'''

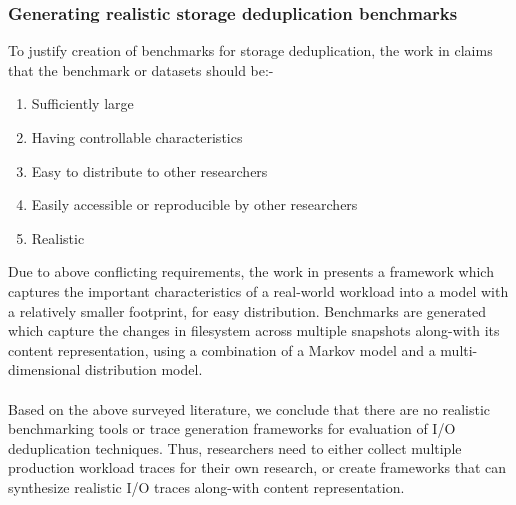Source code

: \subsubsection{Generating realistic storage deduplication benchmarks}
To justify creation of benchmarks for storage deduplication, the work in
\cite{generating-datasets} claims that the benchmark or datasets should be:-
\begin{enumerate}
		\singlespacing
    \item Sufficiently large
    \item Having controllable characteristics
    \item Easy to distribute to other researchers
    \item Easily accessible or reproducible by other researchers
    \item Realistic
\end{enumerate}
Due to above conflicting requirements, the work in \cite{generating-datasets}
presents a framework which captures the important characteristics
of a real-world workload into a model with a relatively
smaller footprint, for easy distribution. 
Benchmarks are generated which capture the changes in filesystem 
across multiple snapshots along-with its content
representation, using a combination of a
Markov model and a multi-dimensional distribution model.
\\
\\
Based on the above surveyed literature, we conclude that there are no
realistic benchmarking tools or trace generation frameworks 
for evaluation of I/O deduplication techniques. Thus, 
researchers need to either collect multiple
production workload traces for their own research, or create frameworks
that can synthesize realistic I/O traces along-with content representation.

'''

▶ **Exercise details**:
After locating the line with "by other researchers" above, return that line and every later line through the one with "of a real-world", word for word and with nothing else.

▶ **Task result**:
    \item Easily accessible or reproducible by other researchers
    \item Realistic
\end{enumerate}
Due to above conflicting requirements, the work in \cite{generating-datasets}
presents a framework which captures the important characteristics
of a real-world workload into a model with a relatively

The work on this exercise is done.